**Work to complete**
Across all the entries below, how many lines contain the string "Added"? The number by itself is the answer.

**Pictures paired with source code**
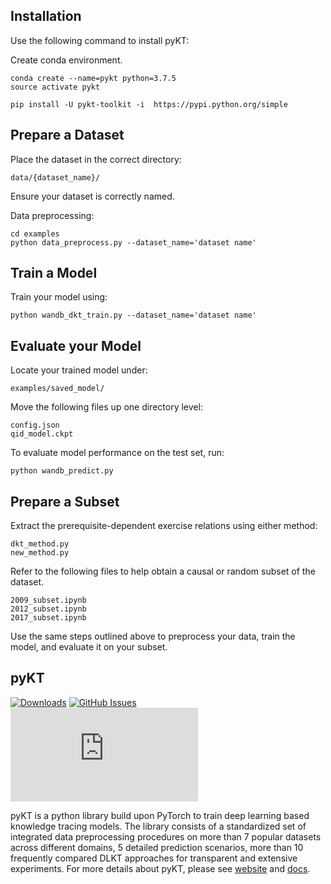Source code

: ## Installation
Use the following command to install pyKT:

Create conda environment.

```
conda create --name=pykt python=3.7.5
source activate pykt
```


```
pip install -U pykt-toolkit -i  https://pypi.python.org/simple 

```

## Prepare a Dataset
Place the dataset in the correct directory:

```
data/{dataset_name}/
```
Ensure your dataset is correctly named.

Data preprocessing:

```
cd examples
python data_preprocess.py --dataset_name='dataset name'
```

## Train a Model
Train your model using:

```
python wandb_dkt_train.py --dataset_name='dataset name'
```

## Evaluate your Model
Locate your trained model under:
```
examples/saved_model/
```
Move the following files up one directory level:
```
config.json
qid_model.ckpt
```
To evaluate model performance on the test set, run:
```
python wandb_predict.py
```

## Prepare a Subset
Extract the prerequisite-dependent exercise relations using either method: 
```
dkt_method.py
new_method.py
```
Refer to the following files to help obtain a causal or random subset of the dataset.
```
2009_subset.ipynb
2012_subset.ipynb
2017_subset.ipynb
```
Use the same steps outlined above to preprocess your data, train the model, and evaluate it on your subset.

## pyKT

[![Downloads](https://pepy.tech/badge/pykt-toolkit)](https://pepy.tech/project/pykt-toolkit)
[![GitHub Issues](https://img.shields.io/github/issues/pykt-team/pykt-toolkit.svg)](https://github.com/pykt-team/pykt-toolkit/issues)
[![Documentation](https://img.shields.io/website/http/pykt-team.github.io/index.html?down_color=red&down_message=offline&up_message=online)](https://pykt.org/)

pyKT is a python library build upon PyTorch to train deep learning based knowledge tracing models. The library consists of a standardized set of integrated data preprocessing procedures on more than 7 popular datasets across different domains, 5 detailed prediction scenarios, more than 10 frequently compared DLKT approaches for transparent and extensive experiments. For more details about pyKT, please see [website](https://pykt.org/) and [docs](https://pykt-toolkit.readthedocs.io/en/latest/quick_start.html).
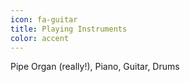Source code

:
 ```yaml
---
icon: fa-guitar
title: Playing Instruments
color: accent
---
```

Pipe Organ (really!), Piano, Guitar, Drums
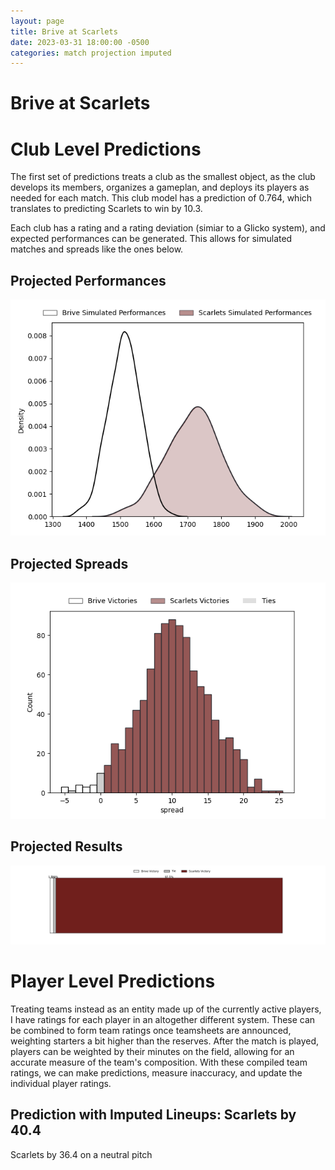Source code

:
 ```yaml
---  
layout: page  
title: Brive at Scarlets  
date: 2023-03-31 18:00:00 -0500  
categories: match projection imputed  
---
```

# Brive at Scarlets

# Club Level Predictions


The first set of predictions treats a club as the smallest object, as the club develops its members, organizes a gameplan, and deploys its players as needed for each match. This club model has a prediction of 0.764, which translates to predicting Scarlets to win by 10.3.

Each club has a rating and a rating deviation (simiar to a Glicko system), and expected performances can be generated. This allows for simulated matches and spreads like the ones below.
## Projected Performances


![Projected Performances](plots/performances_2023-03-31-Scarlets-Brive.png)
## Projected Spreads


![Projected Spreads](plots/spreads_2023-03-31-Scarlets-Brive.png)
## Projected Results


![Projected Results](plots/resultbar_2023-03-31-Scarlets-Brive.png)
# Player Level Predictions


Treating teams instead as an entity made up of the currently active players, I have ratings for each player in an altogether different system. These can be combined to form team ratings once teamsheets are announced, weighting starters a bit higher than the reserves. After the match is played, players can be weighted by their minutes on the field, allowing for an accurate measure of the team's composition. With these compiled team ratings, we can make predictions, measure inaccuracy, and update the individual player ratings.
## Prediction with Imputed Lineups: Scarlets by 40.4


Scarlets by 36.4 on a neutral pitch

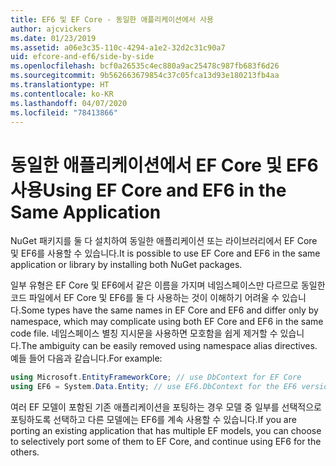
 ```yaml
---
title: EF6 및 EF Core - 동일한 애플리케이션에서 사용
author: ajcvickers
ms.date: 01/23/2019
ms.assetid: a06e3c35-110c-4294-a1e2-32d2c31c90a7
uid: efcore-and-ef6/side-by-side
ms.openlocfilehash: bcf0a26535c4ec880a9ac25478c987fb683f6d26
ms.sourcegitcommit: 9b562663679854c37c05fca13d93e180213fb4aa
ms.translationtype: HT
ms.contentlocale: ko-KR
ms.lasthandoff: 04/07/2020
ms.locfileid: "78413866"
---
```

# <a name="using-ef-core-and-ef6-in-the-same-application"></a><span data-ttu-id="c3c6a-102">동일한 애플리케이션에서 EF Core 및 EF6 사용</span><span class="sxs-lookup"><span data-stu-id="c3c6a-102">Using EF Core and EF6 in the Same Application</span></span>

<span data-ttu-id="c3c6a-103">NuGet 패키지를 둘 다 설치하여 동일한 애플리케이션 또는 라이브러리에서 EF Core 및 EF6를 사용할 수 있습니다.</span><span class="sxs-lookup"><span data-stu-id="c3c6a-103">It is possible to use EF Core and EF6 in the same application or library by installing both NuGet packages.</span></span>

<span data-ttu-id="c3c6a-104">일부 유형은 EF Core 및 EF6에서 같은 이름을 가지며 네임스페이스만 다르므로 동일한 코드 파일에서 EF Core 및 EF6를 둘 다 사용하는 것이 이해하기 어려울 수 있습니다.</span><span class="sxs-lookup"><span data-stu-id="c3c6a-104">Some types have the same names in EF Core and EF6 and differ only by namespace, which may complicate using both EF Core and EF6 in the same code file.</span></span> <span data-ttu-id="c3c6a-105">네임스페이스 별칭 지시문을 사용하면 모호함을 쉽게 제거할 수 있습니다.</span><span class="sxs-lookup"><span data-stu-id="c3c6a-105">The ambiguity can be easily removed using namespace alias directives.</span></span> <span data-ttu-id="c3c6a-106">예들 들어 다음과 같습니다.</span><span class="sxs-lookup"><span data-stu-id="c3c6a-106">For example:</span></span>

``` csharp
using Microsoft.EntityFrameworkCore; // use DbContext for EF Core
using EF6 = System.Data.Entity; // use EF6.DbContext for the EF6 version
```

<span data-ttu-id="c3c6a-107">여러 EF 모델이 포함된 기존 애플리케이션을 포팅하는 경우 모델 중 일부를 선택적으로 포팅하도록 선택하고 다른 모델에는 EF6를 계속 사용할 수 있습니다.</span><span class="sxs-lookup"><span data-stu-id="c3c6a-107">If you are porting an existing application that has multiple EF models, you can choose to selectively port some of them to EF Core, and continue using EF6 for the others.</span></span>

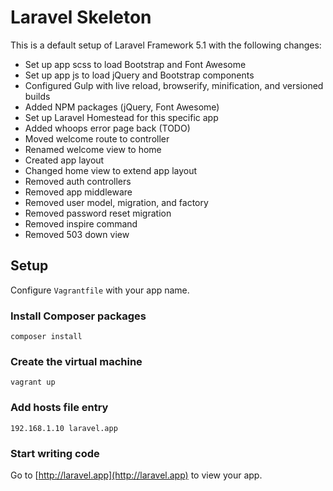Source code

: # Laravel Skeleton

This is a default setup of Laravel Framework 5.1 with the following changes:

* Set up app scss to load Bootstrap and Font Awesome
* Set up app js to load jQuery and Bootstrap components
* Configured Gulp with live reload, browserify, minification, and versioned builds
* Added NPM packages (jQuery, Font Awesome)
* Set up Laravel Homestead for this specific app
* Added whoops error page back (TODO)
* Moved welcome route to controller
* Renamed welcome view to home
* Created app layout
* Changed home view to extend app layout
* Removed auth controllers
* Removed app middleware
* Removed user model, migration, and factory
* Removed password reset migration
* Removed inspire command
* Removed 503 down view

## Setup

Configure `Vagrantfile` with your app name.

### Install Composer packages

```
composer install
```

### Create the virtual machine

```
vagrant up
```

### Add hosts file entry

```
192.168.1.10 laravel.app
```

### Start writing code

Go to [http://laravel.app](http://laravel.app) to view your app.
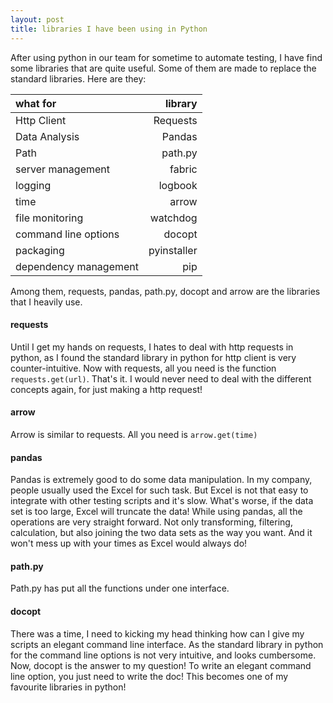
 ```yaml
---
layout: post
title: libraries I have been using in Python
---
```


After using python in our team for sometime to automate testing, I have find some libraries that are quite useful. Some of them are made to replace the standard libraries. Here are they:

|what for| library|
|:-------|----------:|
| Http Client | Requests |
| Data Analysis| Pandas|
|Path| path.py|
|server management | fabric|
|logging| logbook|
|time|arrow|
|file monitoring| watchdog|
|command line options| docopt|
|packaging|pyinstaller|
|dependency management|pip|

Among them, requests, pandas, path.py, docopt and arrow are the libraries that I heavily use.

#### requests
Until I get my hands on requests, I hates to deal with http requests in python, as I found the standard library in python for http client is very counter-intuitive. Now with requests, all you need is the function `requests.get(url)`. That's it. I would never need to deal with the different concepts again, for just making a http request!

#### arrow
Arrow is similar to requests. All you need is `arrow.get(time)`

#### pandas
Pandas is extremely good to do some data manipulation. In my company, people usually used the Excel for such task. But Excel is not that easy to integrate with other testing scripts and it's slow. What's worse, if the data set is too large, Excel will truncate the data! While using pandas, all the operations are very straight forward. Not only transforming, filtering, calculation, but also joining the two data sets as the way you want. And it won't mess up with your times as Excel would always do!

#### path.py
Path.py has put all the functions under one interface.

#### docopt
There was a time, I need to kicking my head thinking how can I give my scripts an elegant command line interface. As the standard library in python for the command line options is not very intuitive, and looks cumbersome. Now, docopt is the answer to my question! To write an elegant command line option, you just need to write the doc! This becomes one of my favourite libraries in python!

**Problem solution**
2